Date: 2011

Location:
Arizona Science Center, Phoenix, AZ

Commissioning Agency:
Phoenix Office of Arts and Culture

Project Manager:
Raphael Ngotie

Details:
Three interactive sculptures, Aluminum, stainless steel, video monitors, video camera, computer and software.

Ceiling Telescope:
25 ft x 6 ft x 6 ft.
Ceiling Microscope:
18 ft x 10 ft x 10 ft.
Floor Telescope:
5 ft x 4 ft x 4 ft.

Technical Collaborator:
David Tinapple

Fabrication:
Magnum Industries

Photographs:
Bill King

A new lobby for the Arizona Science Center gave me the opportunity to make something big and silly and striking and strange. Because it’s maintained by the AZSC staff, we could use computers and sensors and monitors, and know that it would keep working. The vision behind the telescopes and microscopes a loop of changing perspectives: A giant looking down through the telescopes in the ceiling at us tiny people, we looking back into the sky, animals peering at us through the floor telescope eyepiece. We are big and small, we are us and them.

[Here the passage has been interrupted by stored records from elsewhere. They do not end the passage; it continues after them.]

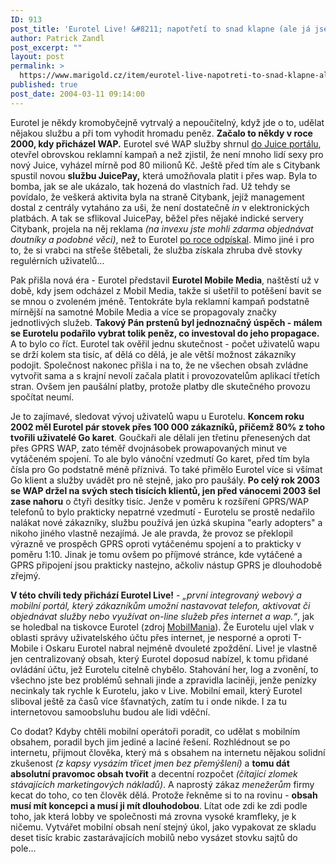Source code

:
 ```yaml
---
ID: 913
post_title: 'Eurotel Live! &#8211; napotřetí to snad klapne (ale já jsem skeptik)'
author: Patrick Zandl
post_excerpt: ""
layout: post
permalink: >
  https://www.marigold.cz/item/eurotel-live-napotreti-to-snad-klapne-ale-ja-jsem-skeptik
published: true
post_date: 2004-03-11 09:14:00
---
```

<P>Eurotel je někdy kromobyčejně vytrvalý a nepoučitelný, když jde o to, udělat nějakou službu a při tom vyhodit hromadu peněz. <STRONG>Začalo to někdy v roce 2000, kdy přicházel WAP.</STRONG> Eurotel své WAP služby shrnul <A href="http://mobil.idnes.cz/mobilni_komunikace/operatori/sluzby/juiceportalpredstaven.html">do Juice portálu</A>, otevřel obrovskou reklamní kampaň a než zjistil, že není mnoho lidí sexy pro nový Juice, vyházel mírně pod 80 milionů Kč. Ještě před tím ale s&#160;Citybank spustil novou <STRONG>službu JuicePay,</STRONG> která umožňovala platit i přes wap. Byla to bomba, jak se ale ukázalo, tak hozená do vlastních řad. Už tehdy se povídalo, že veškerá aktivita byla na straně Citybank, jejíž management dostal z centrály vytaháno za uši, že není dostatečně <EM>in</EM> v elektronických platbách. A tak se sflikoval JuicePay, běžel přes nějaké indické servery Citybank, projela na něj reklama <EM>(na invexu jste mohli zdarma objednávat doutníky a podobné věci)</EM>, než to Eurotel <A href="http://mobil.idnes.cz/mobilni_komunikace/operatori/sluzby/juicepayzemrel011026.html">po roce odpískal</A>. Mimo jiné i pro to, že si vrabci na střeše štěbetali, že služba získala zhruba dvě stovky regulérních uživatelů... </P>
<P>Pak přišla nová éra - Eurotel představil <STRONG>Eurotel Mobile Media</STRONG>, naštěstí už v době, kdy jsem odcházel z Mobil Media, takže si ušetřil to potěšení bavit se se mnou o zvoleném jméně. Tentokráte byla reklamní kampaň podstatně mírnější na samotné Mobile Media a více se propagovaly značky jednotlivých služeb. <STRONG>Takový Pán prstenů byl jednoznačný úspěch - málem se Eurotelu podařilo vybrat tolik peněz, co investoval do jeho propagace.</STRONG> A to bylo co říct. Eurotel tak ověřil jednu skutečnost - počet uživatelů wapu se drží kolem sta tisíc, ať dělá co dělá, je ale větší možnost zákazníky podojit. Společnost nakonec přišla i na to, že ne všechen obsah zvládne vytvořit sama a s krajní nevolí začala platit i provozovatelům aplikací třetích stran. Ovšem jen paušální platby, protože platby dle skutečného provozu spočítat neumí. </P>
<P>Je to zajímavé, sledovat vývoj uživatelů wapu u Eurotelu. <STRONG>Koncem roku 2002 měl Eurotel pár stovek přes 100 000 zákazníků, přičemž 80% z toho tvořili uživatelé Go karet</STRONG>. Goučkaři ale dělali jen třetinu přenesených dat přes GPRS WAP, zato téměř dvojnásobek prowapovaných minut ve vytáčeném spojení. To ale bylo vánoční vzedmutí Go karet, před tím byla čísla pro Go podstatně méně příznivá. To také přimělo Eurotel více si všímat Go klient a služby uvádět pro ně stejně, jako pro paušály. <STRONG>Po celý rok 2003 se WAP držel na svých stech tisících klientů, jen před vánocemi 2003 šel zase nahoru</STRONG> o čtyři desítky tisíc. Jenže v poměru k rozšíření GPRS/WAP telefonů to bylo prakticky nepatrné vzedmutí - Eurotelu se prostě nedařilo nalákat nové zákazníky, službu používá jen úzká skupina "early adopters" a nikoho jiného vlastně nezajímá. Je ale pravda, že provoz se překlopil výrazně ve prospěch GPRS oproti vytáčenému spojení a to prakticky v poměru 1:10. Jinak je tomu ovšem po příjmové stránce, kde vytáčené a GPRS připojení jsou prakticky nastejno, ačkoliv nástup GPRS je dlouhodobě zřejmý. </P>
<P><STRONG>V této chvíli tedy přichází Eurotel Live!</STRONG> - <I>&#8222;první integrovaný webový a mobilní portál, který zákazníkům umožní nastavovat telefon, aktivovat či objednávat služby nebo využívat on-line služeb přes internet a wap.&#8220;</I>, jak se holedbal na tiskovce Eurotel (zdroj <A href="http://www.mobilmania.cz/Operatori/AR.asp?ARI=106776">MobilMania</A>). Že Eurotelu ujel vlak v oblasti správy uživatelského účtu přes internet, je nesporné a oproti T-Mobile i Oskaru Eurotel nabral nejméně dvouleté zpoždění. Live! je vlastně jen centralizovaný obsah, který Eurotel doposud nabízel, k tomu přidané ovládání účtu, jež Eurotelu citelně chybělo. Stahování her, log a zvonění, to všechno jste bez problémů sehnali jinde a zpravidla laciněji, jenže penízky necinkaly tak rychle k Eurotelu, jako v Live. Mobilní email, který Eurotel sliboval ještě za časů více šťavnatých, zatím tu i onde nikde. I za tu internetovou samoobsluhu budou ale lidi vděční. </P>
<P>Co dodat? Kdyby chtěli mobilní operátoři poradit, co udělat s mobilním obsahem, poradil bych jim jediné a laciné řešení. Rozhlédnout se po internetu, přijmout člověka, který má s obsahem na internetu nějakou solidní zkušenost <I>(z kapsy vysázím třicet jmen bez přemýšlení)</I> a <STRONG>tomu dát absolutní pravomoc obsah tvořit</STRONG> a decentní rozpočet <I>(čítající zlomek stávajících marketingových nákladů)</I>. A naprostý zákaz <EM>menežerům</EM> firmy kecat do toho, co ten člověk dělá. Protože řekněme si to na rovinu - <STRONG>obsah musí mít koncepci a musí ji mít dlouhodobou</STRONG>. Lítat ode zdi ke zdi podle toho, jak která lobby ve společnosti má zrovna vysoké kramfleky, je k ničemu. Vytvářet mobilní obsah není stejný úkol, jako vypakovat ze skladu deset tisíc krabic zastarávajících mobilů nebo vysázet stovku sajtů do pole...</P>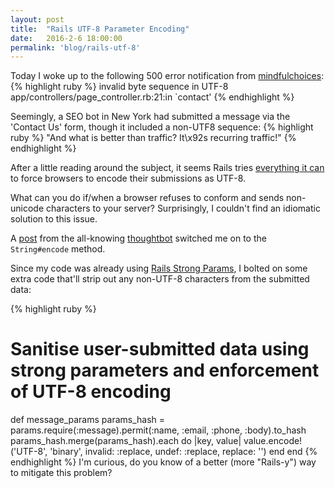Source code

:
```yaml
---
layout: post
title:  "Rails UTF-8 Parameter Encoding"
date:   2016-2-6 18:00:00
permalink: 'blog/rails-utf-8'
---
```


Today I woke up to the following 500 error notification from [mindfulchoices](https://www.mindfulchoices.co.uk):
{% highlight ruby %}
invalid byte sequence in UTF-8
  app/controllers/page_controller.rb:21:in `contact'
{% endhighlight %}

Seemingly, a SEO bot in New York had submitted a message via the 'Contact Us' form, though it included a non-UTF8 sequence:
{% highlight ruby %}
"And what is better than traffic? It\x92s recurring traffic!"
{% endhighlight %}

After a little reading around the subject, it seems Rails tries [everything it can](http://intertwingly.net/blog/2010/07/29/Rails-and-Snowmen) to force browsers to encode their submissions as UTF-8.  

What can you do if/when a browser refuses to conform and sends non-unicode characters to your server? Surprisingly, I couldn't find an idiomatic solution to this issue.

A [post](https://robots.thoughtbot.com/fight-back-utf-8-invalid-byte-sequences) from the all-knowing [thoughtbot](https://thoughtbot.com/) switched me on to the `String#encode` method.  

Since my code was already using [Rails Strong Params](http://edgeguides.rubyonrails.org/action_controller_overview.html#strong-parameters), I bolted on some extra code that'll strip out any non-UTF-8 characters from the submitted data:

{% highlight ruby %}
# Sanitise user-submitted data using strong parameters and enforcement of UTF-8 encoding
  def message_params
    params_hash = params.require(:message).permit(:name, :email, :phone, :body).to_hash
    params_hash.merge(params_hash).each do |key, value|
      value.encode!('UTF-8', 'binary', invalid: :replace, undef: :replace, replace: '')
    end
  end
{% endhighlight %}
I'm curious, do you know of a better (more "Rails-y") way to mitigate this problem?
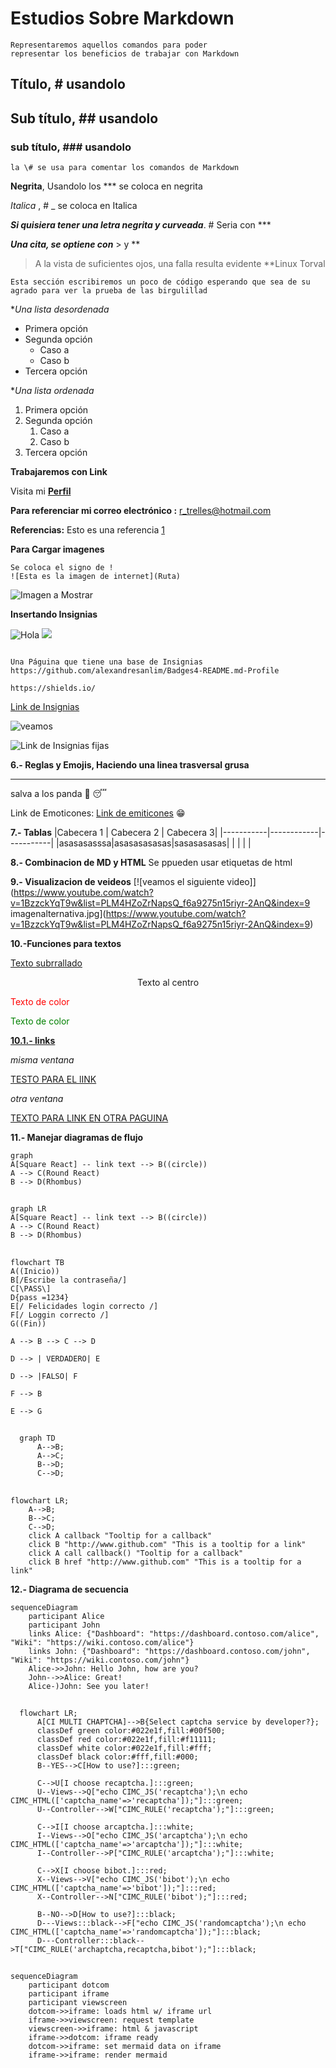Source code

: # Estudios Sobre Markdown

```
Representaremos aquellos comandos para poder 
representar los beneficios de trabajar con Markdown
```
## Título, \# usandolo
## Sub título, \## usandolo
### sub título, \### usandolo

```
la \# se usa para comentar los comandos de Markdown
```

**Negrita**,    Usandolo los *** se coloca en negrita

_Italica_ ,    \# _ se coloca en Italica

***Si quisiera tener una letra negrita y curveada***. \# Seria con ***

***Una cita, se optiene con*** \> y **
>A la vista de suficientes ojos, una falla resulta evidente **Linux Torval


```
Esta sección escribiremos un poco de código esperando que sea de su agrado para ver la prueba de las birgulillad
```
**Una lista desordenada*
 +  Primera opción
 +  Segunda opción 
    *   Caso a
    *   Caso b
 +  Tercera opción

**Una lista ordenada*
 1. Primera opción
 2. Segunda opción 
    1. Caso a
    2. Caso b
 3. Tercera opción


**Trabajaremos con Link**

Visita mi **[Perfil](www.google.com "Google")**

**Para referenciar mi correo electrónico :**
<r_trelles@hotmail.com>

**Referencias:**
Esto es una referencia [1]

[1]: https://www.google.com

**Para Cargar imagenes**
```
Se coloca el signo de !
![Esta es la imagen de internet](Ruta)
```
![Imagen a Mostrar](https://concepto.de/wp-content/uploads/2018/02/sistemas-de-informacion-768x399.jpg  "Hola, Bienvenidos")


**Insertando Insignias**

![Hola](https://img.shields.io/badge/Tableau-E97627?style=for-the-badge&logo=Tableau&logoColor=white) 
![](https://img.shields.io/badge/GitHub-100000?style=for-the-badge&logo=github&logoColor=white)

```

Una Páguina que tiene una base de Insignias
https://github.com/alexandresanlim/Badges4-README.md-Profile

https://shields.io/

```
[Link de Insignias](https://github.com/alexandresanlim/Badges4-README.md-Profile)

![veamos](https://github-readme-streak-stats.herokuapp.com/?user={RaulTrelles})

![Link de Insignias fijas](https://shields.io/)

**6.- Reglas y Emojis, Haciendo una linea trasversal grusa**
***
salva a los panda :panda_face: :sleeping:

Link de Emoticones: [Link de emiticones](https://www.webfx.com/tools/emoji-cheat-sheet/) :grin:

**7.- Tablas**
|Cabecera 1 | Cabecera 2 | Cabecera 3|
|-----------|------------|-----------|
|asasasasssa|asasasasasas|sasasasasas|
|           |            |           |

**8.- Combinacion de MD y HTML**
Se ppueden usar etiquetas de html

**9.- Visualizacion de veideos**
[![veamos el siguiente video]](https://www.youtube.com/watch?v=1BzzckYqT9w&list=PLM4HZoZrNapsQ_f6a9275n15riyr-2AnQ&index=9 imagenalternativa.jpg](https://www.youtube.com/watch?v=1BzzckYqT9w&list=PLM4HZoZrNapsQ_f6a9275n15riyr-2AnQ&index=9)

**10.-Funciones para textos**

<ins>Texto subrrallado</ins>

<center>Texto al centro</center>

<p style="color:red"> Texto de color </p>
<p style="color:green"> Texto de color </p>

**<ins>10.1.- links</ins>**

_misma ventana_

[TESTO PARA EL lINK](https://www.google.com)

_otra ventana_

<a href="https://www.google.com" target="_blank"> TEXTO PARA LINK EN OTRA PAGUINA </a>


**11.- Manejar diagramas de flujo**


```mermaid
graph
A[Square React] -- link text --> B((circle))
A --> C(Round React)
B --> D(Rhombus)
```
##

```mermaid
graph LR
A[Square React] -- link text --> B((circle))
A --> C(Round React)
B --> D(Rhombus)
```
##
```mermaid
flowchart TB
A((Inicio))
B[/Escribe la contraseña/]
C[\PASS\]
D{pass =1234}
E[/ Felicidades login correcto /]
F[/ Loggin correcto /]
G((Fin))

A --> B --> C --> D

D --> | VERDADERO| E

D --> |FALSO| F

F --> B

E --> G
```
##
```mermaid
  graph TD
      A-->B;
      A-->C;
      B-->D;
      C-->D;
```
##
```mermaid
flowchart LR;
    A-->B;
    B-->C;
    C-->D;
    click A callback "Tooltip for a callback"
    click B "http://www.github.com" "This is a tooltip for a link"
    click A call callback() "Tooltip for a callback"
    click B href "http://www.github.com" "This is a tooltip for a link"
```
**12.- Diagrama de secuencia**

```mermaid
sequenceDiagram
    participant Alice
    participant John
    links Alice: {"Dashboard": "https://dashboard.contoso.com/alice", "Wiki": "https://wiki.contoso.com/alice"}
    links John: {"Dashboard": "https://dashboard.contoso.com/john", "Wiki": "https://wiki.contoso.com/john"}
    Alice->>John: Hello John, how are you?
    John-->>Alice: Great!
    Alice-)John: See you later!
```
##
```mermaid
  flowchart LR;
      A[CI MULTI CHAPTCHA]-->B{Select captcha service by developer?};
      classDef green color:#022e1f,fill:#00f500;
      classDef red color:#022e1f,fill:#f11111;
      classDef white color:#022e1f,fill:#fff;
      classDef black color:#fff,fill:#000;
      B--YES-->C[How to use?]:::green;
      
      C-->U[I choose recaptcha.]:::green;
      U--Views-->Q["echo CIMC_JS('recaptcha');\n echo CIMC_HTML(['captcha_name'=>'recaptcha']);"]:::green;
      U--Controller-->W["CIMC_RULE('recaptcha');"]:::green;
      
      C-->I[I choose arcaptcha.]:::white;
      I--Views-->O["echo CIMC_JS('arcaptcha');\n echo CIMC_HTML(['captcha_name'=>'arcaptcha']);"]:::white;
      I--Controller-->P["CIMC_RULE('arcaptcha');"]:::white;
      
      C-->X[I choose bibot.]:::red;
      X--Views-->V["echo CIMC_JS('bibot');\n echo CIMC_HTML(['captcha_name'=>'bibot']);"]:::red;
      X--Controller-->N["CIMC_RULE('bibot');"]:::red;
      
      B--NO-->D[How to use?]:::black;
      D---Views:::black-->F["echo CIMC_JS('randomcaptcha');\n echo CIMC_HTML(['captcha_name'=>'randomcaptcha']);"]:::black; 
      D---Controller:::black-->T["CIMC_RULE('archaptcha,recaptcha,bibot');"]:::black;
```
##
```mermaid
sequenceDiagram
    participant dotcom
    participant iframe
    participant viewscreen
    dotcom->>iframe: loads html w/ iframe url
    iframe->>viewscreen: request template
    viewscreen->>iframe: html & javascript
    iframe->>dotcom: iframe ready
    dotcom->>iframe: set mermaid data on iframe
    iframe->>iframe: render mermaid
```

The artwork’s title is borrowed from Alice’s Adventures in Wonderland by Lewis Carroll, inviting us to imagine ourselves growing huge and then tiny, exploring the strange and wonderful world around us:

“Curiouser and curiouser!” Cried Alice (she was so much surprised, that for the moment she quite forgot how to speak good English). “Now I’m opening out like the largest telescope that ever was!”